One glance at the swarthy faces of these people was enough to convince one that their claim to be called ‘gypsies’ did not rest upon the mere fact that they were nomads by habit and tinkers by trade, but that they were the little-mixed representatives of a distinct racial type. A closer examination did reveal the presence of an infusion of white blood among a few of them; but nearly all were the darkest of all dark-skinned Europeans. In no degree whatever did their tawny complexion result from long exposure to wind and sun; for, when one glanced at the skin which their half-open shirts disclosed, or at the bodies of the ill-clad little creatures everywhere running about, one saw the same uniform dusky hue. The hair of all was jet black; but the colour of their eyes seemed to be invariably of a deep hazel shade, rather than the opaque black that may be seen in the eyes of many people of a fairer skin.
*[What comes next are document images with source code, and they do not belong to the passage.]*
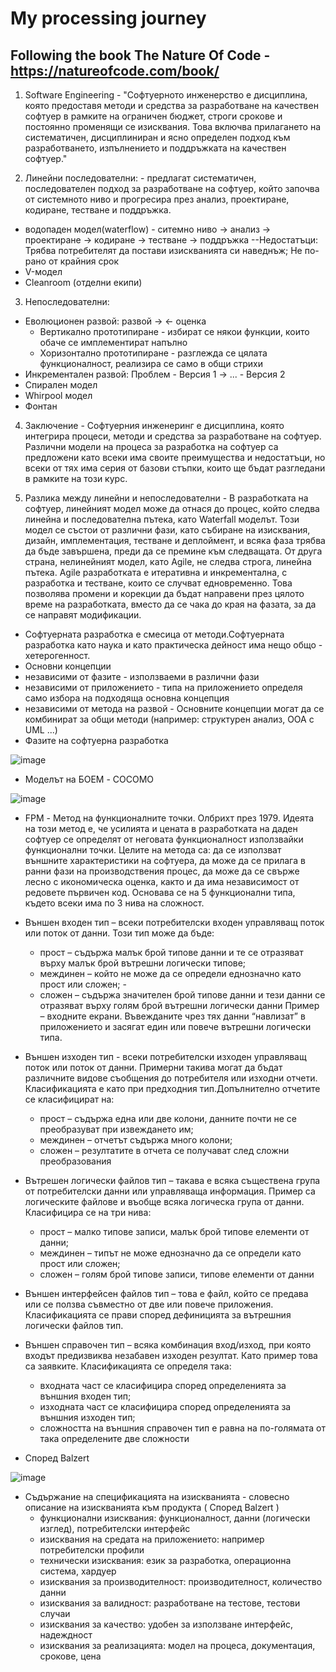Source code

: # My processing journey
Following the book The Nature Of Code - https://natureofcode.com/book/
-----------------------------------------------------------------------
1. Software Engineering - "Софтуерното инженерство е дисциплина, която предоставя методи и средства за разработване на качествен софтуер в рамките на ограничен бюджет, строги срокове и постоянно променящи се изисквания. Това включва прилагането на систематичен, дисциплиниран и ясно определен подход към разработването, изпълнението и поддръжката на качествен софтуер."

2. Линейни последователни: - предлагат систематичен, последователен подход за разработване на софтуер, който започва от системното ниво и прогресира през анализ, проектиране, кодиране, тестване и поддръжка.
 - водопаден модел(waterflow) - ситемно ниво -> анализ -> проектиране -> кодиране -> тестване -> поддръжка
   --Недостатъци: Трябва потребителят да постави изискванията си наведнъж; Не по-рано от крайния срок
 - V-модел
 - Cleanroom (отделни екипи)
3. Непоследователни:
 - Еволюционен развой: развой -> <- оценка
   - Вертикално прототипиране - избират се някои функции, които обаче се имплементират напълно
   - Хоризонтално прототипиране - разглежда се цялата функционалност, реализира се само в общи стрихи
 - Инкрементален развой: Проблем - Версия 1 -> ... - Версия 2
 - Спирален модел
 - Whirpool модел
 - Фонтан

4. Заключение - Софтуерния инженеринг е дисциплина, която интегрира процеси, методи и средства за разработване на софтуер. Различни модели на процеса за разработка на софтуер са предложени като всеки има своите преимущества и недостатъци, но всеки от тях има серия от базови стъпки, които ще бъдат  разгледани в рамките на този курс.

5. Разлика между линейни и непоследователни - В разработката на софтуер, линейният модел може да отнася до процес, който следва линейна и последователна пътека, като Waterfall моделът. Този модел се състои от различни фази, като събиране на изисквания, дизайн, имплементация, тестване и деплоймент, и всяка фаза трябва да бъде завършена, преди да се премине към следващата.
От друга страна, нелинейният модел, като Agile, не следва строга, линейна пътека. Agile разработката е итеративна и инкрементална, с разработка и тестване, които се случват едновременно. Това позволява промени и корекции да бъдат направени през цялото време на разработката, вместо да се чака до края на фазата, за да се направят модификации.

- Софтуерната разработка е смесица от методи.Софтуерната разработка като наука и като практическа дейност има нещо общо - хетерогенност.
- Основни концепции
 - независими от фазите - използваеми в различни фази
 - независими от приложението - типа на приложението определя само избора на подходяща основна концепция
 - независими от метода на развой - Основните концепции могат да се комбинират за общи методи (например: структурен анализ, OOA с UML ...)
- Фазите на софтуерна разработка

![image](https://user-images.githubusercontent.com/32382605/212566951-16d7a26b-2e40-4a17-96bc-cdda21c1b790.png)

- Моделът на БОЕМ - COCOMO

![image](https://user-images.githubusercontent.com/32382605/212715615-bc9b9536-041b-4ebd-8708-0a849afb0d37.png)

- FPM - Метод на функционалните точки. Олбрихт през 1979. Идеята на този метод е, че усилията и цената в разработката на даден софтуер се определят от неговата функционалност използвайки функционални точки. Целите на метода са: да се използват външните характеристики на софтуера, да може да се прилага в ранни фази на производствения процес, да може да се свърже лесно с икономическа оценка, както и да има независимост от редовете първичен код. Основава се на 5 функционални типа, където всеки има по 3 нива на сложност.

- Външен входен тип – всеки потребителски входен управляващ поток или поток от данни. Този тип може да бъде: 
  - прост – съдържа малък брой типове данни и те се отразяват върху малък брой вътрешни логически типове; 
  - междинен – който не може да се определи еднозначно като прост или сложен; - 
  - сложен – съдържа значителен брой типове данни и тези данни се отразяват върху голям брой вътрешни логически данни 
 Пример – входните екрани. Въвежданите чрез тях данни “навлизат” в приложението и засягат един или повече вътрешни логически типа.
 
- Външен изходен тип - всеки потребителски изходен управляващ поток или поток от данни. Примерни такива могат да бъдат различните видове съобщения до потребителя или изходни отчети. Класификацията е като при предходния тип.Допълнително отчетите се класифицират на:
  - прост – съдържа една или две колони, данните почти не се преобразуват при извеждането им; 
  - междинен – отчетът съдържа много колони; 
  - сложен – резултатите в отчета се получават след сложни преобразования

- Вътрешен логически файлов тип – такава е всяка съществена група от потребителски данни или управляваща информация. Пример са логическите файлове и въобще всяка логическа група от данни. Класифицира се на три нива: 
  - прост – малко типове записи, малък брой типове елементи от данни; 
  - междинен – типът не може еднозначно да се определи като прост или сложен;
  - сложен – голям брой типове записи, типове елементи от данни
  
- Външен интерфейсен файлов тип – това е файл, който се предава или се ползва съвместно от две или повече приложения. Класификацията се прави според дефиницията за вътрешния логически файлов тип.

- Външен справочен тип – всяка комбинация вход/изход, при която входът предизвиква незабавен изходен резултат. Като пример това са заявките. Класификацията се определя така: 
  -  входната част се класифицира според определенията за външния входен тип; 
  -  изходната част се класифицира според определенията за външния изходен тип; 
  -  сложността на външния справочен тип е равна на по-голямата от така определените две сложности

- Според Balzert

![image](https://user-images.githubusercontent.com/32382605/212869920-3908a101-0c98-4c50-ab48-d0f28d9cb1ee.png)

  - Съдържание на спецификацията на изискванията - словесно описание на изискванията към продукта ( Според Balzert )
    - функционални изисквания: функционалност, данни (логически изглед), потребителски интерфейс 
    - изисквания на средата на приложението: например потребителски профили 
    - технически изисквания: език за разработка, операционна система, хардуер 
    - изисквания за производителност: производителност, количество данни 
    - изисквания за валидност: разработване на тестове, тестови случаи 
    - изисквания за качество: удобен за използване интерфейс, надеждност
    - изисквания за реализацията: модел на процеса, документация, срокове, цена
No sooner were their visitors descried, than several young children, and one girl of about seventeen, swooped down on them with pleading cries for money. Strongly resembling the children of our itinerant Italians in their dress and appearance, they were also like them in their appealing tones and in the very words they used. ‘Grazia, grazia, deh mi pena [penny], ma dona!’ were the words they reiterated in various combinations, as they held out their dirty little hands beseechingly for the expected ‘pena.’ Whether they had become familiar with this Italian patois during their temporary residence in Italy, or whether—as is likelier—they had been always accustomed to it in their homes among the Ionian Islands, it was clearly the favourite form of speech among the younger children. But that they also understood modern Greek became speedily clear, although they were far from appreciating the uses to which that language was put. For on this occasion the writer was accompanied by a Greek gentleman, representing an eminent merchant of Liverpool who had greatly exerted himself on behalf of his otherwise friendless countrymen; and by his instructions, all attempts at begging were sternly suppressed, not only because the thing itself was objectionable, but also because he foresaw that, if indulged in, it would further complicate the position of the gypsies, and counteract his efforts to arouse the sympathy of the American authorities. Accordingly, by a few rapid sentences in Greek, the suppliants were effectually repressed.